Q: Why do you prepare the food in my kitchen?
A: Oregon law requires personal chefs to use their client’s kitchens unless the chef has access to a licensed commercial kitchen. But don’t worry, we bring everything we need including our own pots, pans, and utensils and all the ingredients necessary to prepare your entrees. Your kitchen is left clean and the only evidence of our presence is the wonderful aromas left behind.
Q: How long will you be in my kitchen?
A: Each client has specific needs, therefore it is impossible to say exactly how long the cook date will be. However a general guideline is somewhere between 4–7 hours depending on the complexity of the menu.
Q: Do I have to be at home?
A: No. Actually, most clients prefer to be at work during the cooking process, which actually benefits both parties. This allows the chef to operate safely and without distractions, thereby reducing possible injury. This also allows the chef to remain focused on creating the meals you requested without the confusion of conversation.
Q: What can I do to prepare for your arrival?

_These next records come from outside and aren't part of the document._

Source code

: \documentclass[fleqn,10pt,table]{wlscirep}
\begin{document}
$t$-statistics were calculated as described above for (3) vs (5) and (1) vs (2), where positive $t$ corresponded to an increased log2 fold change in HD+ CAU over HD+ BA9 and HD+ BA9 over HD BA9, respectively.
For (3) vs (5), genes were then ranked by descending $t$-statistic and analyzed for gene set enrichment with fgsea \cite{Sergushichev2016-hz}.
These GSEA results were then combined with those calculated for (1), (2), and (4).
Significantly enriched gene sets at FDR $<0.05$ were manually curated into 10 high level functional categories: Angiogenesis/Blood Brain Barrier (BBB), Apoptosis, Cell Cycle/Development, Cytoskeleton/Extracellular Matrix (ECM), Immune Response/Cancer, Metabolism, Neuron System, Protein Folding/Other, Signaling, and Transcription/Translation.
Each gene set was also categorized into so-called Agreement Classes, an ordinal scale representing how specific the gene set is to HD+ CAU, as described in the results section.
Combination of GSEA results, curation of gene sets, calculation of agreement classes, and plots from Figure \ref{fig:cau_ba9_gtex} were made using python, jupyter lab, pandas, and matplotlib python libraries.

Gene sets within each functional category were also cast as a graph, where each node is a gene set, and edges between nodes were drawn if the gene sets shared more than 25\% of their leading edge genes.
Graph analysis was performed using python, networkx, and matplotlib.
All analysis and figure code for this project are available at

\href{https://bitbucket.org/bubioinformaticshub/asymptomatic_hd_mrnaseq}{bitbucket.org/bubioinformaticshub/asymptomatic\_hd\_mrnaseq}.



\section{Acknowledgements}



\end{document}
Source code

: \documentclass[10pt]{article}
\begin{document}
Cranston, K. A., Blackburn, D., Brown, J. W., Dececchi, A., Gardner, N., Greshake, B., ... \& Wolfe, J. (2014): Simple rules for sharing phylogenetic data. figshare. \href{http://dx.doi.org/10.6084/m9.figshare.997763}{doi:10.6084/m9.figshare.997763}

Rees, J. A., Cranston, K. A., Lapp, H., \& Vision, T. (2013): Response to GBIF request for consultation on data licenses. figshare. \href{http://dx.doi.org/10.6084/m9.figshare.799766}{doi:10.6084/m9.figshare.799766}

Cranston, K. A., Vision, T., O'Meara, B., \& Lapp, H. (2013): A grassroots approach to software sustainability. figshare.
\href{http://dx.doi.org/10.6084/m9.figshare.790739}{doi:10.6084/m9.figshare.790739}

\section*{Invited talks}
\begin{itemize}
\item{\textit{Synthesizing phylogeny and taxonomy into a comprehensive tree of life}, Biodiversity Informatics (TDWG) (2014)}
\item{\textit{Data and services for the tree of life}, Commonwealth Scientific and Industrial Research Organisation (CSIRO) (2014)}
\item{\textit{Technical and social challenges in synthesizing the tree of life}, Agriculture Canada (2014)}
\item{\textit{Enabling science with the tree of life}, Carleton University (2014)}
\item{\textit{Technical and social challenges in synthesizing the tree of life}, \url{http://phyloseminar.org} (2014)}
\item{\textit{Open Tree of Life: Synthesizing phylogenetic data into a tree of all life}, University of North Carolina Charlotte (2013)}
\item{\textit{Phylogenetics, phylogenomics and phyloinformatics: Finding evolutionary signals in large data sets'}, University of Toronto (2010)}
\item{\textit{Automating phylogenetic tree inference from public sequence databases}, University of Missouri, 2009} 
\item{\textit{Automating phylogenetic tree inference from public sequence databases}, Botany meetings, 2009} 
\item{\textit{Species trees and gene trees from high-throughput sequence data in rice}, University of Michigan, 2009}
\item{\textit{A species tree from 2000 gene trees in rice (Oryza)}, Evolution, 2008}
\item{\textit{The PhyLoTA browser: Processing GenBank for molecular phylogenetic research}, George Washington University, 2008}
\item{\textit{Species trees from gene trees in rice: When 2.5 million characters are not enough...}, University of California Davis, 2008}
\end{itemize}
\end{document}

A: Please have a clean kitchen, an empty sink and room in your fridge and freezer. Generally, a considerable amount of freezer space is needed, depending on your menu and the sizes of containers. This is why we charge a container fee. Appropriate size and uniform containers result in efficient storage.

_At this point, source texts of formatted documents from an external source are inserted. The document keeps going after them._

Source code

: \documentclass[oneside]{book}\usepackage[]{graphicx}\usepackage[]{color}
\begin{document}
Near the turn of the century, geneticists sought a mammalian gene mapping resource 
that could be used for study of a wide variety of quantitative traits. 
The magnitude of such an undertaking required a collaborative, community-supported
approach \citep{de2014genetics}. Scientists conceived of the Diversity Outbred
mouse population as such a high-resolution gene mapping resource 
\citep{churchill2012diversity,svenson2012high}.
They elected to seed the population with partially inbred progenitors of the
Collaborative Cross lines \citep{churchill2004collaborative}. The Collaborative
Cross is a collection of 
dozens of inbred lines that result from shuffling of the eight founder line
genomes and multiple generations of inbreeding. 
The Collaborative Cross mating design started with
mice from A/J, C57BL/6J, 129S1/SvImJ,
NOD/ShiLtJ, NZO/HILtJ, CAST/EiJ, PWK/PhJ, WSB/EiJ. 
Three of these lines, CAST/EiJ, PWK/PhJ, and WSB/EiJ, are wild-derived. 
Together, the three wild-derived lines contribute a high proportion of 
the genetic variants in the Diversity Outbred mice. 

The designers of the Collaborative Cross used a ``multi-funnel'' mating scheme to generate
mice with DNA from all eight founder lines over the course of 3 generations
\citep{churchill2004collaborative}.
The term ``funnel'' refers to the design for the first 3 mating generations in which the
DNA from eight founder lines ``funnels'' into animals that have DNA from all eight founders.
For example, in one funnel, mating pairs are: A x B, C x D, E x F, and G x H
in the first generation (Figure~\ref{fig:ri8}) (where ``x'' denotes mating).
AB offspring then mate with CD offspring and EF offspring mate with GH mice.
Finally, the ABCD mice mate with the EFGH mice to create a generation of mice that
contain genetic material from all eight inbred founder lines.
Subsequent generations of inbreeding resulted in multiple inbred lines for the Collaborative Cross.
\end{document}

Q: Can you use my containers?
A: If you’d like us to use your containers, you will be required to purchase Pyrex storables and a small shopping fee is charged in addition to the cost of the containers. However the containers would then be yours to keep. You will also be required to have the containers thoroughly washed and ready at the beginning of each cook date, in a pre-designated area where they can be easily found.
Q: How can I reserve my next cook date?
A: Cook dates fill up quickly. Because of the personalized service, most personal chefs can only handle 4 or 5 clients a week. In order to get you on the schedule, you will need to pay for your next service in advance. I will leave a SASE so you can mail a check or you can call 503.236.0411 or e-mail to make paypal arrangements. (Paypal does require a small service charge.) I will then contact you in order to get your cook date on the books.
Q: Are you insured?
A: Yes. Chef Heather Mader at Black Radish carries liability insurance and is licensed to work in the state of Oregon and city of Portland. She carries a current Food Handler’s Card and has been trained in safe food handling.